Between 140 and 150 students from three schools will participate in the Civil War Walk. Liz Britton’s and Marla Williams’s Northwest Elementary students will perform between 9 and 10:30 a.m. Kortney Cooper’s, Kate Ewing’s, and Courtney Snow’s Washington-Monroe Elementary students will perform between 10:30 a.m. and noon. Rebecca Bailey’s and Amanda Geary’s Central Elementary students will perform between 1 and 2:30 p.m.
The idea came up at a meeting, and grew from there according to Ewing. Students have been researching their characters, writing their presentations, and assembling costumes. At least one class has been learning to dance the Virginia reel.

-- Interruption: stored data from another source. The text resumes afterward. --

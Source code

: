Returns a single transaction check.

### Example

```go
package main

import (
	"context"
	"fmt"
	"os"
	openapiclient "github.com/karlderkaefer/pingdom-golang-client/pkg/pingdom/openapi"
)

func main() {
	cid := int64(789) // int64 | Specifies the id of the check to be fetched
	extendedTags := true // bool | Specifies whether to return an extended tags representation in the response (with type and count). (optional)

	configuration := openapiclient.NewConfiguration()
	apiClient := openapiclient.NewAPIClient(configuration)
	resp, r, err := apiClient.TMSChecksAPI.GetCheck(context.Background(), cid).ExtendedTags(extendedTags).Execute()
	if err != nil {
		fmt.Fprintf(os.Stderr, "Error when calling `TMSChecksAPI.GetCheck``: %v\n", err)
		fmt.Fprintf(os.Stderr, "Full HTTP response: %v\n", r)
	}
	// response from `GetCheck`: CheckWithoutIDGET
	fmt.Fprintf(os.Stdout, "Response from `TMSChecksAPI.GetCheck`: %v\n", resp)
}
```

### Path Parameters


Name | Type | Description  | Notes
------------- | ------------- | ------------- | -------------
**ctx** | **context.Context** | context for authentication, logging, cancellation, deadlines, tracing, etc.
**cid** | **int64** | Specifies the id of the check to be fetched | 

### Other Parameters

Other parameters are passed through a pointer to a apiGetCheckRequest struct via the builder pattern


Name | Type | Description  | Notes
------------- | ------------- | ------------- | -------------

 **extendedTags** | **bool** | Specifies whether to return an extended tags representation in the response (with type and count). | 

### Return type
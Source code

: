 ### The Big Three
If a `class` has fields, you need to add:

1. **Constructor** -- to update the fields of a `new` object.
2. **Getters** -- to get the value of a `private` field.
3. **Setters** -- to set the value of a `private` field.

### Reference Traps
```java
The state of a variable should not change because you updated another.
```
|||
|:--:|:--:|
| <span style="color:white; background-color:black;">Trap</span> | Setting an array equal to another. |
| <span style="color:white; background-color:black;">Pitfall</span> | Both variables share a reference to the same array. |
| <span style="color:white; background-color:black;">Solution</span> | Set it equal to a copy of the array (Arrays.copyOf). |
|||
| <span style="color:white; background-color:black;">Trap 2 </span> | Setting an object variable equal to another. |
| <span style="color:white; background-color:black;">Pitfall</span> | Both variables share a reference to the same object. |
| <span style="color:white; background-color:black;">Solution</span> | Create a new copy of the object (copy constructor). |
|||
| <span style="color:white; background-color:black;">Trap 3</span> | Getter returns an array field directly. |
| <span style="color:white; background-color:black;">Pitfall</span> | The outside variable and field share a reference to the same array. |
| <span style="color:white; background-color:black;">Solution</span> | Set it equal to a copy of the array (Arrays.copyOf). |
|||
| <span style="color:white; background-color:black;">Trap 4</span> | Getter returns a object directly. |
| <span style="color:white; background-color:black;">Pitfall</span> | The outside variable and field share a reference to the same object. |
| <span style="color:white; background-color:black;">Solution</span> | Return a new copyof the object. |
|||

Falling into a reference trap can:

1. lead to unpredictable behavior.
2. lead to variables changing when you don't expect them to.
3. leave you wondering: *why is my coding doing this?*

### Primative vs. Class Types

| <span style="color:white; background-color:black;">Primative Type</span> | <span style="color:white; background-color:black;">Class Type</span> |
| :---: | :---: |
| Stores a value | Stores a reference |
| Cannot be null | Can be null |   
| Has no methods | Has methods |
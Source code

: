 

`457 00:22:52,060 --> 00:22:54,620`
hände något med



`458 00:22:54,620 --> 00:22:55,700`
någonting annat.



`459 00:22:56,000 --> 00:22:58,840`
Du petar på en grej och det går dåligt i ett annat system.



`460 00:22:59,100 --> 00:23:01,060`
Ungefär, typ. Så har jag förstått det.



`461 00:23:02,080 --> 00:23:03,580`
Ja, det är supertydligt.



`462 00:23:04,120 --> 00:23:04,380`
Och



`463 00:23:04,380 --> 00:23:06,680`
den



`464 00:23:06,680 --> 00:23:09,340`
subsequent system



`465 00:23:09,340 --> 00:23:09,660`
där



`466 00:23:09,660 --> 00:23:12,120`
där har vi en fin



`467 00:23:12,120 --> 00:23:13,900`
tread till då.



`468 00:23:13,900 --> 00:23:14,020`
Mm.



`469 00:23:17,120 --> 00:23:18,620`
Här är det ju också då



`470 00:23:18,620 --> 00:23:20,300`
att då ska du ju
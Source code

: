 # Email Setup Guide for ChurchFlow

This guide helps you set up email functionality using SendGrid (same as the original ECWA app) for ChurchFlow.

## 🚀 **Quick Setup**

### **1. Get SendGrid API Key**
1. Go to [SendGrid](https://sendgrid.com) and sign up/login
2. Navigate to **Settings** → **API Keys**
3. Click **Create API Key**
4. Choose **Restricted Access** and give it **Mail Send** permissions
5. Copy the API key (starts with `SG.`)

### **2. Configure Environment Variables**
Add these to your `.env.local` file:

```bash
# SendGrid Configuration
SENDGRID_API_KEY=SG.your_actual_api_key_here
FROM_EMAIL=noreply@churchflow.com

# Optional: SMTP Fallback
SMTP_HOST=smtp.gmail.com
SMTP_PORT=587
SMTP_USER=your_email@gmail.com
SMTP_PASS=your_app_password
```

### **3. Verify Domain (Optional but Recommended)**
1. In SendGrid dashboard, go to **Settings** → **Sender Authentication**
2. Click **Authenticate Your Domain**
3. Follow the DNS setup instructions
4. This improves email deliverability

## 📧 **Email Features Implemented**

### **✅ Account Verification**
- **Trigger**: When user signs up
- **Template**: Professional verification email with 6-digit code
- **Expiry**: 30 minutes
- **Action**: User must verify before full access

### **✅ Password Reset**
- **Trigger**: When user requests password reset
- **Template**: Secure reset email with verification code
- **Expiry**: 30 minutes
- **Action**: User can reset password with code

“I’d wanted to do something comparable to a cemetery walk, where you go from place to place and learn something about a historic person, and I thought it would be fun for the kids to do Civil War characters,” said Ewing. “I love to see my students excited to share their research and perform as their Civil War person. I want people who come to see the kids to leave thinking ‘I didn’t know that’—to learn something new about those characters.”
“My students have learned so much more about the Civil War from listening to their fellow students’ speeches,” added Williams.